* **Assignment**: In the records below, find the lines that include the string "inputs" and report how many there are, nothing else.

Source data
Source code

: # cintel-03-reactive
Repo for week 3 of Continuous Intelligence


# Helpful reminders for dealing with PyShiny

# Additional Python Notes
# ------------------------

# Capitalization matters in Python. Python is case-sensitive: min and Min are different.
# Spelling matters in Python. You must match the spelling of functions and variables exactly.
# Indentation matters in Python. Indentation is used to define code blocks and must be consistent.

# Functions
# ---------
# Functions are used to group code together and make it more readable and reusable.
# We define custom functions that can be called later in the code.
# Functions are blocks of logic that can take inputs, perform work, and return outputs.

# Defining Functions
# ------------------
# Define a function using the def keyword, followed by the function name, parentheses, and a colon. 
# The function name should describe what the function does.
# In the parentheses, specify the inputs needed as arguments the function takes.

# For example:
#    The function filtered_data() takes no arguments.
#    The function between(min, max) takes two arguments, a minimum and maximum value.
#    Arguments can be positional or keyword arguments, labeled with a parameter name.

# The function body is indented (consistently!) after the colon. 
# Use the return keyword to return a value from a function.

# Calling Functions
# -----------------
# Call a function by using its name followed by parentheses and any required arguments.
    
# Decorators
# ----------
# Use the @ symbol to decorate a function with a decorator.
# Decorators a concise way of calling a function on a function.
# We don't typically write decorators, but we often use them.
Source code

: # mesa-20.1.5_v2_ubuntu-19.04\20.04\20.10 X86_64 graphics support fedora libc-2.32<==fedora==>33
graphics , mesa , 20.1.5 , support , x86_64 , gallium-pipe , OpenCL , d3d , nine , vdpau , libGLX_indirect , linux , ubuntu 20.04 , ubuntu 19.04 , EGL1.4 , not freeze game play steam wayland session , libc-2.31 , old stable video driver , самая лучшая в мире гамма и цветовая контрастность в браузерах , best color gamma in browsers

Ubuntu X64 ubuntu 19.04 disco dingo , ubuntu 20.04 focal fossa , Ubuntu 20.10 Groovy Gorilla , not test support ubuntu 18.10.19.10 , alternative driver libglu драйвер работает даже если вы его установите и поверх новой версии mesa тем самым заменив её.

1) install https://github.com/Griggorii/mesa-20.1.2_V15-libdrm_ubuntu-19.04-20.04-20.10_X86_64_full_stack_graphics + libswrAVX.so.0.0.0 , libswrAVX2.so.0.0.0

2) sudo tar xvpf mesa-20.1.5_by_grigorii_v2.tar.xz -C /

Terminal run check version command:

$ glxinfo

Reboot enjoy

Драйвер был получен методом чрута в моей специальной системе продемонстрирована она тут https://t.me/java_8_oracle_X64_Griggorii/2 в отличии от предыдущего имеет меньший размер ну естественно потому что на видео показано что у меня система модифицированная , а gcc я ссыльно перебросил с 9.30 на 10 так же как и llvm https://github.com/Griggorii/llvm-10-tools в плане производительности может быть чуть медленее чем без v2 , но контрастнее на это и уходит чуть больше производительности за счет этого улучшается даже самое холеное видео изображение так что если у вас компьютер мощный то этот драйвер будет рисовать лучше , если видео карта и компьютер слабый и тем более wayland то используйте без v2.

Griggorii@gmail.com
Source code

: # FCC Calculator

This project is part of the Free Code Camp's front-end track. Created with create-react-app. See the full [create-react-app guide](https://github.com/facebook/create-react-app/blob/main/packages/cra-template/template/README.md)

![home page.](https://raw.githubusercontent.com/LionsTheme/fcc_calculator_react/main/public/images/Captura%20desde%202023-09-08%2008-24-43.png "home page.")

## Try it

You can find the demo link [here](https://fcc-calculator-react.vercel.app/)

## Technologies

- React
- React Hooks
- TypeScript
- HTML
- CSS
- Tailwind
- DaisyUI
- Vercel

* **Result of the exercise**: 2